◆ ACTION ITEM ◆
Write the data out again, word for word.

◆ GIVEN DATA ◆
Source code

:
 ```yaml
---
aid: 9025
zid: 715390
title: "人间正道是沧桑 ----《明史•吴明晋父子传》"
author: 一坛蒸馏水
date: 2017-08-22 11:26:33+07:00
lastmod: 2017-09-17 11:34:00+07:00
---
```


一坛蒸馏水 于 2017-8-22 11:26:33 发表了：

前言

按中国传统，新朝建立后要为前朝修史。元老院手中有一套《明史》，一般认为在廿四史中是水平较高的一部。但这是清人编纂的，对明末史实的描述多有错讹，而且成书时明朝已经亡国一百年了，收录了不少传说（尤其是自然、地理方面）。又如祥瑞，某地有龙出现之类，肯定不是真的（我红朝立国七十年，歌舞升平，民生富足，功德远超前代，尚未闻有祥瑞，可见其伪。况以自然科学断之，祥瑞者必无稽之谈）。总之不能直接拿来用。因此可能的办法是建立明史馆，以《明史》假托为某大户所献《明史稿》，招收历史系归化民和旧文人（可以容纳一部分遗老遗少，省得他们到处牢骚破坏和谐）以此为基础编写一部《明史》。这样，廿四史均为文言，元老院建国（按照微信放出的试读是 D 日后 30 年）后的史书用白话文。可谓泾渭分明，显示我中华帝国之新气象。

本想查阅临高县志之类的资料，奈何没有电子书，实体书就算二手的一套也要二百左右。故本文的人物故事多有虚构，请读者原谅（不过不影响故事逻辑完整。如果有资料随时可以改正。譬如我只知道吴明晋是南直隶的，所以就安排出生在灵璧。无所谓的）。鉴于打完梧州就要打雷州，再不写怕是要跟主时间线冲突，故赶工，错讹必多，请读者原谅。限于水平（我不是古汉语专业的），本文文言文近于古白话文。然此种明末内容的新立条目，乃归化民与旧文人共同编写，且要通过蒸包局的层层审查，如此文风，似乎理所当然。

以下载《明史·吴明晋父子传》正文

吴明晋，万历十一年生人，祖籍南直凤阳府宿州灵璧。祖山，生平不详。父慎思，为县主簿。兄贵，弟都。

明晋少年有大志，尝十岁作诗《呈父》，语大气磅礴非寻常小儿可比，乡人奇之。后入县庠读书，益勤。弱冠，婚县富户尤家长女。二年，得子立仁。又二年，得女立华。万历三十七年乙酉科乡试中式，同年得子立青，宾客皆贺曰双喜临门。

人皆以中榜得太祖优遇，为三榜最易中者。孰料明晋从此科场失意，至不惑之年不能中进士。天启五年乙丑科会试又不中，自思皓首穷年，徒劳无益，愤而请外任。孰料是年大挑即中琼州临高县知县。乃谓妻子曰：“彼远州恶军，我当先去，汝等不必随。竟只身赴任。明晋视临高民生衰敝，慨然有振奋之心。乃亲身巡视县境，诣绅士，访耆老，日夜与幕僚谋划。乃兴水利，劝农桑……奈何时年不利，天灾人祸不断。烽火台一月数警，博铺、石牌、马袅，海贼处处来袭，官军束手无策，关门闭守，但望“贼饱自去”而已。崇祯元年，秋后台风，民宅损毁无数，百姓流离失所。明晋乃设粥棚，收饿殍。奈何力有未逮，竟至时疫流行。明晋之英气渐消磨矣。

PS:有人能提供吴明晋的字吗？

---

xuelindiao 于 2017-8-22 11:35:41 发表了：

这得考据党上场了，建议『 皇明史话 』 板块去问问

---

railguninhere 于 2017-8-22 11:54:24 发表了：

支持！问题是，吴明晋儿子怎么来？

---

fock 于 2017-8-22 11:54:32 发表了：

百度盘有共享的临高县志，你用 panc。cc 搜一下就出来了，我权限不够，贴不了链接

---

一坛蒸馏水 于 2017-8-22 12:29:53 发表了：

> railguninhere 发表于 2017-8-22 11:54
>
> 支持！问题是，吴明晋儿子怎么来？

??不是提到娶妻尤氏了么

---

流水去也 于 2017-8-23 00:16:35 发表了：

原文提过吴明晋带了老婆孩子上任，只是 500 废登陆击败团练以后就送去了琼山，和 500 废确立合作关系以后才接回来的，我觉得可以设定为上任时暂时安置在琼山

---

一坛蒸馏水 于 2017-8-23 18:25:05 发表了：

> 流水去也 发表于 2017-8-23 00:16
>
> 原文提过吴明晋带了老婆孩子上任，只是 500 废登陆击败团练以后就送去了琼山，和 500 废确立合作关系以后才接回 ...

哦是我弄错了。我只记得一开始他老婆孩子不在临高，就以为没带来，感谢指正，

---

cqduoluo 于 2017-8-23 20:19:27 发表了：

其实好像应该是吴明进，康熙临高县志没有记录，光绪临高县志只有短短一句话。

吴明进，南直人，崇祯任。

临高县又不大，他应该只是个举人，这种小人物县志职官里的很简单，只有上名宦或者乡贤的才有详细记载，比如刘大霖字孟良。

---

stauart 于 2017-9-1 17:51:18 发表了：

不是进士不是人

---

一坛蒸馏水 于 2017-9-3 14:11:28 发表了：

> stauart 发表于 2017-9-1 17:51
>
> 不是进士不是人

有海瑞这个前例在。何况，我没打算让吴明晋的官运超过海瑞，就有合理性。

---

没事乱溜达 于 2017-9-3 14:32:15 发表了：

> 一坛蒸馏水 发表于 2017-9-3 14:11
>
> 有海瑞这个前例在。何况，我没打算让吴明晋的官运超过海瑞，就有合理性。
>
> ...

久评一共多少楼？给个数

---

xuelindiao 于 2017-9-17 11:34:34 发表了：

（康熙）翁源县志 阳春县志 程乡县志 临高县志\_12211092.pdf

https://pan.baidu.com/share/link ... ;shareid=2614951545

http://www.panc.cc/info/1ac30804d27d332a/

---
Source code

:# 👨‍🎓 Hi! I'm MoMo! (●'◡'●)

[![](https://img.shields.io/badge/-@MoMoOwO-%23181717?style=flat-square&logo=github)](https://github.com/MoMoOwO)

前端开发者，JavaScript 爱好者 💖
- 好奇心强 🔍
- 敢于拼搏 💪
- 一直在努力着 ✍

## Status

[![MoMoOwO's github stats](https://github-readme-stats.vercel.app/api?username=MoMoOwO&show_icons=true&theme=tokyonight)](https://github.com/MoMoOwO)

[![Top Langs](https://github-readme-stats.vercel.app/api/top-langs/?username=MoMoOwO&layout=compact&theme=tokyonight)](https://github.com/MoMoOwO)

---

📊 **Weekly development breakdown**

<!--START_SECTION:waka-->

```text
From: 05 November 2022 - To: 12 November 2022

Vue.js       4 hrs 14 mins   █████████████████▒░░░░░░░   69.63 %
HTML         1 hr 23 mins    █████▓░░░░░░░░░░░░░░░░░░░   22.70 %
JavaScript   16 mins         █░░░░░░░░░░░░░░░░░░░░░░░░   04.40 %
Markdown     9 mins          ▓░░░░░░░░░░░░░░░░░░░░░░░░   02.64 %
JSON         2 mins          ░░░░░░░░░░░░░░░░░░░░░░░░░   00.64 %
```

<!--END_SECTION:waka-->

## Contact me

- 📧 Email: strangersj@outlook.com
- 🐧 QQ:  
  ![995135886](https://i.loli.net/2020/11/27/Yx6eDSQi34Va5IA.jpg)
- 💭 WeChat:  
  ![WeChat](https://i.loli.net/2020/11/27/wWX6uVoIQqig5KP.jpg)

◆ REPLY ◆
Source code

:
 ```yaml
---
aid: 9025
zid: 715390
title: "人间正道是沧桑 ----《明史•吴明晋父子传》"
author: 一坛蒸馏水
date: 2017-08-22 11:26:33+07:00
lastmod: 2017-09-17 11:34:00+07:00
---
```


一坛蒸馏水 于 2017-8-22 11:26:33 发表了：

前言

按中国传统，新朝建立后要为前朝修史。元老院手中有一套《明史》，一般认为在廿四史中是水平较高的一部。但这是清人编纂的，对明末史实的描述多有错讹，而且成书时明朝已经亡国一百年了，收录了不少传说（尤其是自然、地理方面）。又如祥瑞，某地有龙出现之类，肯定不是真的（我红朝立国七十年，歌舞升平，民生富足，功德远超前代，尚未闻有祥瑞，可见其伪。况以自然科学断之，祥瑞者必无稽之谈）。总之不能直接拿来用。因此可能的办法是建立明史馆，以《明史》假托为某大户所献《明史稿》，招收历史系归化民和旧文人（可以容纳一部分遗老遗少，省得他们到处牢骚破坏和谐）以此为基础编写一部《明史》。这样，廿四史均为文言，元老院建国（按照微信放出的试读是 D 日后 30 年）后的史书用白话文。可谓泾渭分明，显示我中华帝国之新气象。

本想查阅临高县志之类的资料，奈何没有电子书，实体书就算二手的一套也要二百左右。故本文的人物故事多有虚构，请读者原谅（不过不影响故事逻辑完整。如果有资料随时可以改正。譬如我只知道吴明晋是南直隶的，所以就安排出生在灵璧。无所谓的）。鉴于打完梧州就要打雷州，再不写怕是要跟主时间线冲突，故赶工，错讹必多，请读者原谅。限于水平（我不是古汉语专业的），本文文言文近于古白话文。然此种明末内容的新立条目，乃归化民与旧文人共同编写，且要通过蒸包局的层层审查，如此文风，似乎理所当然。

以下载《明史·吴明晋父子传》正文

吴明晋，万历十一年生人，祖籍南直凤阳府宿州灵璧。祖山，生平不详。父慎思，为县主簿。兄贵，弟都。

明晋少年有大志，尝十岁作诗《呈父》，语大气磅礴非寻常小儿可比，乡人奇之。后入县庠读书，益勤。弱冠，婚县富户尤家长女。二年，得子立仁。又二年，得女立华。万历三十七年乙酉科乡试中式，同年得子立青，宾客皆贺曰双喜临门。

人皆以中榜得太祖优遇，为三榜最易中者。孰料明晋从此科场失意，至不惑之年不能中进士。天启五年乙丑科会试又不中，自思皓首穷年，徒劳无益，愤而请外任。孰料是年大挑即中琼州临高县知县。乃谓妻子曰：“彼远州恶军，我当先去，汝等不必随。竟只身赴任。明晋视临高民生衰敝，慨然有振奋之心。乃亲身巡视县境，诣绅士，访耆老，日夜与幕僚谋划。乃兴水利，劝农桑……奈何时年不利，天灾人祸不断。烽火台一月数警，博铺、石牌、马袅，海贼处处来袭，官军束手无策，关门闭守，但望“贼饱自去”而已。崇祯元年，秋后台风，民宅损毁无数，百姓流离失所。明晋乃设粥棚，收饿殍。奈何力有未逮，竟至时疫流行。明晋之英气渐消磨矣。

PS:有人能提供吴明晋的字吗？

---

xuelindiao 于 2017-8-22 11:35:41 发表了：

这得考据党上场了，建议『 皇明史话 』 板块去问问

---

railguninhere 于 2017-8-22 11:54:24 发表了：

支持！问题是，吴明晋儿子怎么来？

---

fock 于 2017-8-22 11:54:32 发表了：

百度盘有共享的临高县志，你用 panc。cc 搜一下就出来了，我权限不够，贴不了链接

---

一坛蒸馏水 于 2017-8-22 12:29:53 发表了：

> railguninhere 发表于 2017-8-22 11:54
>
> 支持！问题是，吴明晋儿子怎么来？

??不是提到娶妻尤氏了么

---

流水去也 于 2017-8-23 00:16:35 发表了：

原文提过吴明晋带了老婆孩子上任，只是 500 废登陆击败团练以后就送去了琼山，和 500 废确立合作关系以后才接回来的，我觉得可以设定为上任时暂时安置在琼山

---

一坛蒸馏水 于 2017-8-23 18:25:05 发表了：

> 流水去也 发表于 2017-8-23 00:16
>
> 原文提过吴明晋带了老婆孩子上任，只是 500 废登陆击败团练以后就送去了琼山，和 500 废确立合作关系以后才接回 ...

哦是我弄错了。我只记得一开始他老婆孩子不在临高，就以为没带来，感谢指正，

---

cqduoluo 于 2017-8-23 20:19:27 发表了：

其实好像应该是吴明进，康熙临高县志没有记录，光绪临高县志只有短短一句话。

吴明进，南直人，崇祯任。

临高县又不大，他应该只是个举人，这种小人物县志职官里的很简单，只有上名宦或者乡贤的才有详细记载，比如刘大霖字孟良。

---

stauart 于 2017-9-1 17:51:18 发表了：

不是进士不是人

---

一坛蒸馏水 于 2017-9-3 14:11:28 发表了：

> stauart 发表于 2017-9-1 17:51
>
> 不是进士不是人

有海瑞这个前例在。何况，我没打算让吴明晋的官运超过海瑞，就有合理性。

---

没事乱溜达 于 2017-9-3 14:32:15 发表了：

> 一坛蒸馏水 发表于 2017-9-3 14:11
>
> 有海瑞这个前例在。何况，我没打算让吴明晋的官运超过海瑞，就有合理性。
>
> ...

久评一共多少楼？给个数

---

xuelindiao 于 2017-9-17 11:34:34 发表了：

（康熙）翁源县志 阳春县志 程乡县志 临高县志\_12211092.pdf

https://pan.baidu.com/share/link ... ;shareid=2614951545

http://www.panc.cc/info/1ac30804d27d332a/

---
Source code

:# 👨‍🎓 Hi! I'm MoMo! (●'◡'●)

[![](https://img.shields.io/badge/-@MoMoOwO-%23181717?style=flat-square&logo=github)](https://github.com/MoMoOwO)

前端开发者，JavaScript 爱好者 💖
- 好奇心强 🔍
- 敢于拼搏 💪
- 一直在努力着 ✍

## Status

[![MoMoOwO's github stats](https://github-readme-stats.vercel.app/api?username=MoMoOwO&show_icons=true&theme=tokyonight)](https://github.com/MoMoOwO)

[![Top Langs](https://github-readme-stats.vercel.app/api/top-langs/?username=MoMoOwO&layout=compact&theme=tokyonight)](https://github.com/MoMoOwO)

---

📊 **Weekly development breakdown**

<!--START_SECTION:waka-->

```text
From: 05 November 2022 - To: 12 November 2022

Vue.js       4 hrs 14 mins   █████████████████▒░░░░░░░   69.63 %
HTML         1 hr 23 mins    █████▓░░░░░░░░░░░░░░░░░░░   22.70 %
JavaScript   16 mins         █░░░░░░░░░░░░░░░░░░░░░░░░   04.40 %
Markdown     9 mins          ▓░░░░░░░░░░░░░░░░░░░░░░░░   02.64 %
JSON         2 mins          ░░░░░░░░░░░░░░░░░░░░░░░░░   00.64 %
```

<!--END_SECTION:waka-->

## Contact me

- 📧 Email: strangersj@outlook.com
- 🐧 QQ:  
  ![995135886](https://i.loli.net/2020/11/27/Yx6eDSQi34Va5IA.jpg)
- 💭 WeChat:  
  ![WeChat](https://i.loli.net/2020/11/27/wWX6uVoIQqig5KP.jpg)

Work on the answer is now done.